### Problem
Report every line of the listing below in which the string "Object" appears.

### Information given
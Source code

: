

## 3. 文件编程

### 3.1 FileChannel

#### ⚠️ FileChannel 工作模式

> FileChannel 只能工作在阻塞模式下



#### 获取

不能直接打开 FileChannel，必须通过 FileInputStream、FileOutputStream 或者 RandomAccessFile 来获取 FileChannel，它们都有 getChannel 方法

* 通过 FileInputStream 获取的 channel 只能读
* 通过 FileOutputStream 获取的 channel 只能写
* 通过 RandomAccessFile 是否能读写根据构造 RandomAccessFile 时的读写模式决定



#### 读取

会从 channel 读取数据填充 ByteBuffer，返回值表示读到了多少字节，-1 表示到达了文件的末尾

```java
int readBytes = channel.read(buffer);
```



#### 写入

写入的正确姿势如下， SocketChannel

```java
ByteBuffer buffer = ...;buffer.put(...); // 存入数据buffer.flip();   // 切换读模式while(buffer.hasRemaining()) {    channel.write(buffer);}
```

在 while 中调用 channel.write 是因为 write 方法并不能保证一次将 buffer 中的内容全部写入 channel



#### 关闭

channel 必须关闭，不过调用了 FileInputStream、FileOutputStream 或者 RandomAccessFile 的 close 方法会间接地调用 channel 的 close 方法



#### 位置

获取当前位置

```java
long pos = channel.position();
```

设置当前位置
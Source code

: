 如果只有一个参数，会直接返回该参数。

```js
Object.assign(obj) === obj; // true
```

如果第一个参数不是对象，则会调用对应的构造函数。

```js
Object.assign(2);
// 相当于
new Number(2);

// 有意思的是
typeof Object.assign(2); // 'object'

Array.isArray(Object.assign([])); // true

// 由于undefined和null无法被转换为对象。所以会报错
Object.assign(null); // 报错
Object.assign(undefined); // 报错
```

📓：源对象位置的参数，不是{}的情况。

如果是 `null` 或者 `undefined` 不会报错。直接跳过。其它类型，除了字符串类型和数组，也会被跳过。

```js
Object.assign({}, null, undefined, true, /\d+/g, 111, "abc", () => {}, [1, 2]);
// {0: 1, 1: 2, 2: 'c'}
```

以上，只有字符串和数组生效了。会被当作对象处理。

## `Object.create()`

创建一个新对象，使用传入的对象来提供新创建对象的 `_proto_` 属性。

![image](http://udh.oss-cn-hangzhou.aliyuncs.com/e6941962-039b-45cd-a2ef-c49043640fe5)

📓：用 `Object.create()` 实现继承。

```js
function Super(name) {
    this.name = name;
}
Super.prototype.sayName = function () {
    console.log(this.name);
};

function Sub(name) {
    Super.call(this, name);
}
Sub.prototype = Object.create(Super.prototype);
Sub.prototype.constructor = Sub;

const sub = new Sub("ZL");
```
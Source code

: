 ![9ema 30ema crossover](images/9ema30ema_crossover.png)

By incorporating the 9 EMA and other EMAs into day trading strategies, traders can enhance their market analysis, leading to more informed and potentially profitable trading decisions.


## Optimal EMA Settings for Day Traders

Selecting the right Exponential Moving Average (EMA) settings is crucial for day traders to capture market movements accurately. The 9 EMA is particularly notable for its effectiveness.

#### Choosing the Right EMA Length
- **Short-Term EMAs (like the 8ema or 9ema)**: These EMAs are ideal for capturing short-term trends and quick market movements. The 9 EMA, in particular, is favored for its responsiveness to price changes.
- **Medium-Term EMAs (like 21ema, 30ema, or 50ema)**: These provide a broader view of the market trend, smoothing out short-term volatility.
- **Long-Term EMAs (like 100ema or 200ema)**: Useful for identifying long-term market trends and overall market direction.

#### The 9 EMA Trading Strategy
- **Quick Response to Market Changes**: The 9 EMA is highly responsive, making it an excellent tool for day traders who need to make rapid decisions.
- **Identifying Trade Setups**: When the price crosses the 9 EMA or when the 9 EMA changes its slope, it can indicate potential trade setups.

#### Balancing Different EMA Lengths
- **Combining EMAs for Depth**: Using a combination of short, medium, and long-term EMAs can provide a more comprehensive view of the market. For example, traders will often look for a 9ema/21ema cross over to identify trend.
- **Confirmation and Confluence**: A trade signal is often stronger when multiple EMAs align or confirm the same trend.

### Solution to the problem
Object.assign(obj) === obj; // true
Object.assign(2);
typeof Object.assign(2); // 'object'
Array.isArray(Object.assign([])); // true
Object.assign(null); // 报错
Object.assign(undefined); // 报错
Object.assign({}, null, undefined, true, /\d+/g, 111, "abc", () => {}, [1, 2]);
## `Object.create()`
📓：用 `Object.create()` 实现继承。
Sub.prototype = Object.create(Super.prototype);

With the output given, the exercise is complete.